The quantity of carotene, a naturally occurring pigment that comes from the diets of cows, that is present in milk is the single most critical factor in determining whether or not butter has a yellow color. There are some areas of the world that have a predilection for butter that leans more toward the yellow side of the color spectrum, and coloring can be used in these areas.

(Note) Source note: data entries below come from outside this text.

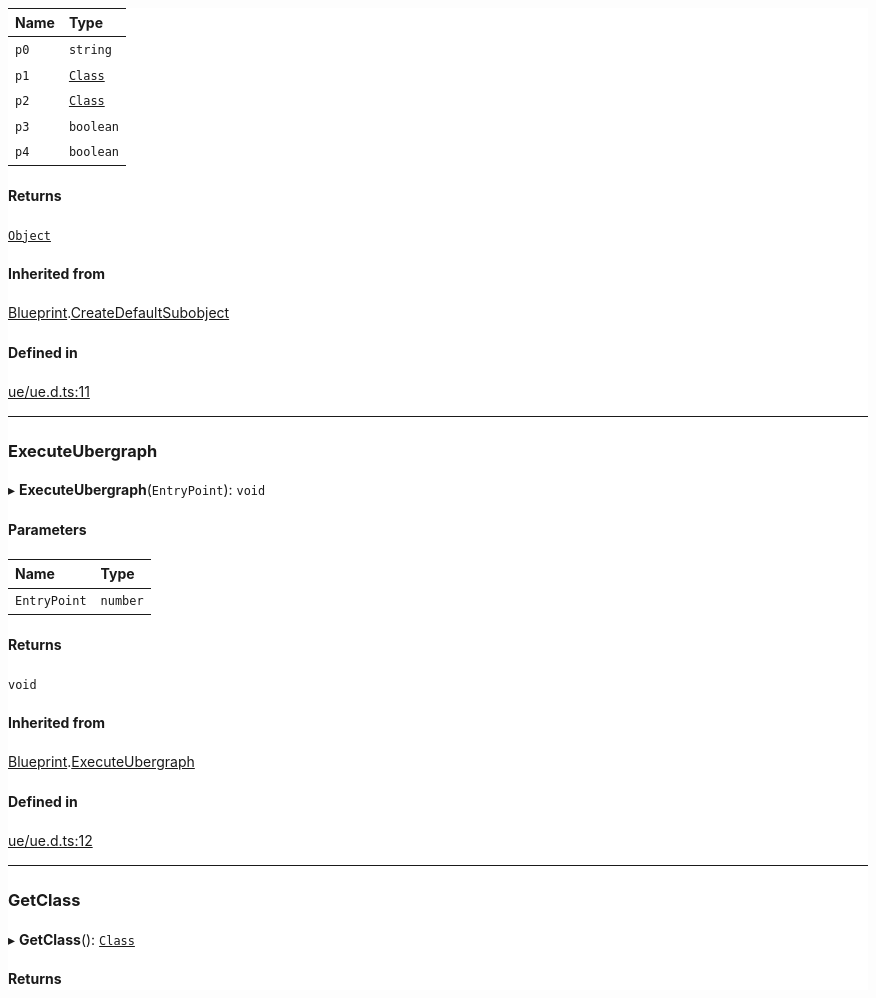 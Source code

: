 | Name | Type |
| :------ | :------ |
| `p0` | `string` |
| `p1` | [`Class`](ue_ue.Class.md) |
| `p2` | [`Class`](ue_ue.Class.md) |
| `p3` | `boolean` |
| `p4` | `boolean` |

#### Returns

[`Object`](ue_ue.Object.md)

#### Inherited from

[Blueprint](ue_ue.Blueprint.md).[CreateDefaultSubobject](ue_ue.Blueprint.md#createdefaultsubobject)

#### Defined in

[ue/ue.d.ts:11](https://github.com/YugMetaverse/yug_typings/blob/b7d9b19/ue/ue.d.ts#L11)

___

### ExecuteUbergraph

▸ **ExecuteUbergraph**(`EntryPoint`): `void`

#### Parameters

| Name | Type |
| :------ | :------ |
| `EntryPoint` | `number` |

#### Returns

`void`

#### Inherited from

[Blueprint](ue_ue.Blueprint.md).[ExecuteUbergraph](ue_ue.Blueprint.md#executeubergraph)

#### Defined in

[ue/ue.d.ts:12](https://github.com/YugMetaverse/yug_typings/blob/b7d9b19/ue/ue.d.ts#L12)

___

### GetClass

▸ **GetClass**(): [`Class`](ue_ue.Class.md)

#### Returns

Have you ever given any thought to why butter is yellow in color? People usually inquire as to why new zealand butter is so yellow in comparison to butter produced in other parts of the world. If you’ve ever had the opportunity to go to other countries, you may have noticed that the color of the butter in those countries is typically much lighter and whiter than the color of the butter in New Zealand. The diet of the cows is to blame for this situation; grass-fed cows produce yellow butter, whereas grain-fed cows produce white butter.
The scientific basis for this is the yellow pigment beta-carotene, which is present in the grass that cows eat and is stored in their fat and incorporated into their milk. Since milk primarily contains water, the yellow color is carried by the fat used to make butter rather than by the milk itself. As the butter fat separates during the churning process, the beta-carotene (pigment) is revealed, resulting in a gorgeous yellow butter product.
What Makes New Zealand Butter So Good?
The vast majority of the cows that are used to produce butter are jersey cows. Jersey cows are well-known for producing milk that is naturally high in butterfat and of exceptional quality. Unexpectedly, butter produced from sheep or goat milk appears white. This is due to the fact that other animals, unlike cows, do not accumulate beta-carotene.
The unique conditions of New Zealand’s West Coast contribute, at least in part, to the exceptional quality of the country’s butter. Because of the considerable rainfall on the West Coast, they do not have to utilize extra feed or irrigation because our cows are able to graze on lush, green meadows throughout the entire year. This enables them to save money.
Butter produced by cows given a natural diet consisting mostly of grass will be yellow in color, whereas butter produced by cows given a diet consisting primarily of grains will be of a lighter tint. This is analogous to eggs produced by free-range hens, which typically have yolks that are richer in color and nearly appear orange in hue. The happier the cow, the butter will have a deeper yellow color.